**Univariate Exploratory Data Analysis (EDA)** is the simplest form of analyzing one variable at a time. It's main purpose is to explore data through summary statistics and visual charts, and graphs to (1) finds patterns in the data, and (2) make better decisions regarding data pre-processing tasks.

In [None]:
#import libraries
import matplotlib.pyplot as plt
import seaborn as sns
import pandas as pd
import numpy as np

In [None]:
# loading data set as Pandas dataframe
df = pd.read_csv("./datasets/automobile.csv")
df.head()

In [None]:
df.dtypes

# Data Cleaning

In [None]:
# Find out the number of values which are not numeric
df['price'].str.isnumeric().value_counts()

# List out the values which are not numeric
df['price'].loc[df['price'].str.isnumeric() == False]

#Setting the missing value to mean of price and convert the datatype to integer
price = df['price'].loc[df['price'] != '?']
price_mean = price.astype(int).mean()
df['price'] = df['price'].replace('?', price_mean).astype(int)
df['price'].head()


In [None]:
print( "Mean: {:.2f}".format(df['price'].mean()))
print( "Median: {:.2f}".format(df['price'].median()))
print( "Std: {:.2f}".format(df['price'].std()))
print( "Var: {:.2f}".format(df['price'].var()))
print( "Quantiles: \n",df['price'].quantile([0.25,0.5,0.75]))

In [None]:
# Cleaning the horsepower field
df['horsepower'].str.isnumeric().value_counts()
horsepower = df['horsepower'].loc[df['horsepower'] != '?']
hp_mean = horsepower.astype(int).mean()
df['horsepower'] = df['horsepower'].replace('?',hp_mean).astype(int)
df['horsepower'].head()

In [None]:
# Cleaning the Normalized losses field
df[df['normalized-losses']=='?'].count()
nl=df['normalized-losses'].loc[df['normalized-losses'] !='?'].count()
nmean=nl.astype(int).mean()
df['normalized-losses'] = df['normalized-losses'].replace('?',nmean).astype(int)
df['normalized-losses'].head()

Now computing the Measure of central tendency of the values in column height. Remember taking only a single column of the data set we are making a univariate analysis.

In [None]:
#calculate mean, median and mode of dat set height
mean = df["height"].mean()
median =df["height"].median()
mode = df["height"].mode()
print(mean , median, mode)

# Data Visualization
Now let's visualize this analysis in graph.

In [None]:
#distribution plot
df.height.hist()

From the above graph, we can observe that the hight of most cars ranges from 53 to 57.

In [None]:
df.price.hist()

From the above graph, we can say that the price ranges from 5,000 to 45,000 but the price for most cars ranges between 5,000 to 10,000.

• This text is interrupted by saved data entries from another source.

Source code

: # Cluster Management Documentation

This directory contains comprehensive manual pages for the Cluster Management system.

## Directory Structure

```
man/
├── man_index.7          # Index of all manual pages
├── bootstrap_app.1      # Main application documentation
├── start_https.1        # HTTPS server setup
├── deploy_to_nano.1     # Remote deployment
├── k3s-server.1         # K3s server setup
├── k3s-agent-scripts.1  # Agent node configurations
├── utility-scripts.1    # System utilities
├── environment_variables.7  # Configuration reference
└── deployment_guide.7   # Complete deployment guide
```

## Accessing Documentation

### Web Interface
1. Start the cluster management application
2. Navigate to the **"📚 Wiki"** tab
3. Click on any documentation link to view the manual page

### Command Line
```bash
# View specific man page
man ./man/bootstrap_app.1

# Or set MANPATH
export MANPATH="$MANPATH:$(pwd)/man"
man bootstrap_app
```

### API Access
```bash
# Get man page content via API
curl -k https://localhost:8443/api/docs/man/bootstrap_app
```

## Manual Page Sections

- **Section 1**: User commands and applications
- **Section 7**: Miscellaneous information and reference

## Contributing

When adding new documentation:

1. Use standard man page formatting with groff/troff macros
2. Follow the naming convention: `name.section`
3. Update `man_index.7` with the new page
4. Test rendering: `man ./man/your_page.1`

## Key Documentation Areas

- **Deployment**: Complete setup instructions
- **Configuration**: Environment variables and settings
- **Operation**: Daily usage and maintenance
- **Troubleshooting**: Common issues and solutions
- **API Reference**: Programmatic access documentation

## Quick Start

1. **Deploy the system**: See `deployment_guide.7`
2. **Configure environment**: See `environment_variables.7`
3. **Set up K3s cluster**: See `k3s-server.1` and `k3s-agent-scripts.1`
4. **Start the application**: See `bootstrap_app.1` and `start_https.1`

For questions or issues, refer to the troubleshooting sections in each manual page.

The box plot is also effective visual representation of statical measures like median and quartiles in univariate analysis.

In [None]:
# Calculate skewness
skewness = df.price.skew()
if skewness > 0:
    print("Positive Skewness: {:.2f}".format(skewness))
elif skewness < 0:  
    print("Negative Skewness: {:.2f}".format(skewness))
else:
    print("No Skewness")
    

In [None]:
# Simple poxplot example

# Generating random numbers from a normal distribution with 
# mean 100 and standard deviation 20
np.random.seed(10)
data = np.random.normal(100, 20, 200)
plt.figure(figsize =(10, 7))
# Creating plot
plt.boxplot(data)

In [None]:
#boxplot for price of cars
sns.boxplot(data=df, x="price")

The right border of the box is Q3 and the left border of the box is Q1. Whiskers extend from both sides of the box boundaries toward ± IQR × 1.5. Any values beyond these limits are marked as outliers (using points).

In [None]:
# Simple lineplot example
months = [1, 2, 3, 4, 5, 6, 7]
sales = [74, 75.8, 80, 85, 90.5, 60, 70.5]

sales_df = pd.DataFrame({"Month": months, "Sales": sales})
sns.lineplot(x = "Month", y = "Sales", data=sales_df, marker='o')

In [None]:
# Simple lineplot example
# Sample monthly sales data
months = pd.date_range(start='2023-01-01', end='2023-12-01', freq='MS')
sales = [1000, 1200, 1100, 1300, 1400, 1500, 1600, 1800, 1700, 1200, 1800, 2000]

# Create a DataFrame
df_sales = pd.DataFrame({'Month': months, 'Sales': sales})
sns.lineplot(x = "Month", y = "Sales", data=df_sales, marker='o')

# Plotting the LinePlot
#plt.grid(True)
plt.xticks(rotation=45)
plt.tight_layout()

In this example, the LinePlot visualizes the monthly sales trend for the retail store in 2023. We can observe any fluctuations or any seasonal patterns in sales over the course of the year, helping stakeholders understand the performance of the business over time. e.g. upward trend with growth in sales except a drop in the month of October.